Those lines of the data that hold the word "This" are to be copied out.

════════════════════

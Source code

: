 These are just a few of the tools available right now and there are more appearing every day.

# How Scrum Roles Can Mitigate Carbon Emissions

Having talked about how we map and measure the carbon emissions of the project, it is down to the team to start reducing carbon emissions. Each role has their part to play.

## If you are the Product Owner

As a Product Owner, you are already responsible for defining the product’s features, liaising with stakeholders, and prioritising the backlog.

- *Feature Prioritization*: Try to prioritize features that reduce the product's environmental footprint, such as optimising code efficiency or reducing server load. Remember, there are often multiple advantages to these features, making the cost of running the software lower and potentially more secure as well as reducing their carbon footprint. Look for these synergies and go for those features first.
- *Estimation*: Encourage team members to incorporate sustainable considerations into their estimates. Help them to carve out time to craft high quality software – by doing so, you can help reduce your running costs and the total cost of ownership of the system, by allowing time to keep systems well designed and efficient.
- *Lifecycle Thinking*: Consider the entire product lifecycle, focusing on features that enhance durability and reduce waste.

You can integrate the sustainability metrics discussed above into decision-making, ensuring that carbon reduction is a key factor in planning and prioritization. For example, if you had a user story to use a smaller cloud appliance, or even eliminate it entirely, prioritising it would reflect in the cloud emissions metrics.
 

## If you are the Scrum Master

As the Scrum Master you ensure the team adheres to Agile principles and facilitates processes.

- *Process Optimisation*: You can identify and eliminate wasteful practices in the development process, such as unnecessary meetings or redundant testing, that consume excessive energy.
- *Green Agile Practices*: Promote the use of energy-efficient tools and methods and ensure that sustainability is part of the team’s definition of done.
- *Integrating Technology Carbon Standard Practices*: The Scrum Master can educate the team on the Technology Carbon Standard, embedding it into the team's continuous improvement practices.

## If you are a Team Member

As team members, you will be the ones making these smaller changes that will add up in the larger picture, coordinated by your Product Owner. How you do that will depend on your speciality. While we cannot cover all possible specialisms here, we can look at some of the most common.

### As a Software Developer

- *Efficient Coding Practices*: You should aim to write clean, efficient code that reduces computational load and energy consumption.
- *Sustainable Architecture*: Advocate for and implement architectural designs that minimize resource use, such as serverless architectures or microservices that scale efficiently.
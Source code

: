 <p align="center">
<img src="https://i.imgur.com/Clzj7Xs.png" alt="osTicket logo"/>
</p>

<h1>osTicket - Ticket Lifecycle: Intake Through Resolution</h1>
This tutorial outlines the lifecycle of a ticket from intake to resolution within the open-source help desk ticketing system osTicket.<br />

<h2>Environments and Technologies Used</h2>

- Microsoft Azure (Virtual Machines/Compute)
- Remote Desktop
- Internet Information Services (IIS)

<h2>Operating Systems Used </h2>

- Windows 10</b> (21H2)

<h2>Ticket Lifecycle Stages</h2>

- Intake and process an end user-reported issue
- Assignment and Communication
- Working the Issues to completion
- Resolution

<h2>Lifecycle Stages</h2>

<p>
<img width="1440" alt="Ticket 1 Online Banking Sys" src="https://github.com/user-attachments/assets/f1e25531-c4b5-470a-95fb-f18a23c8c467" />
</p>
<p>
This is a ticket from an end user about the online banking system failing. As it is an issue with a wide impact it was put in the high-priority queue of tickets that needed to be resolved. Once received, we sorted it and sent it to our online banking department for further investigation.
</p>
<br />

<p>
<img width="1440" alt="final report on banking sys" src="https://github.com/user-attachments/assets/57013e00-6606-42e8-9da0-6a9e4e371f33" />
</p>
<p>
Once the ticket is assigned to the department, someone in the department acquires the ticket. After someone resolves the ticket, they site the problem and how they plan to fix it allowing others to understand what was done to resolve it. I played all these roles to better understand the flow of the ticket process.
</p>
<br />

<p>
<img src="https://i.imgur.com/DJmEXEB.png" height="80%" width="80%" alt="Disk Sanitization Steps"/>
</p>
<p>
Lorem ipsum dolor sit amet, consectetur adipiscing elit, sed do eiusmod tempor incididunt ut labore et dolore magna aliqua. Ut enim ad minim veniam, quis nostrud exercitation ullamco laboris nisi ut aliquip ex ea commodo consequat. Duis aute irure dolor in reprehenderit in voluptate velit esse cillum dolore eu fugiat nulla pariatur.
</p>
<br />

════════════════════

> [SOLVED PROBLEM]
This tutorial outlines the lifecycle of a ticket from intake to resolution within the open-source help desk ticketing system osTicket.<br />
This is a ticket from an end user about the online banking system failing. As it is an issue with a wide impact it was put in the high-priority queue of tickets that needed to be resolved. Once received, we sorted it and sent it to our online banking department for further investigation.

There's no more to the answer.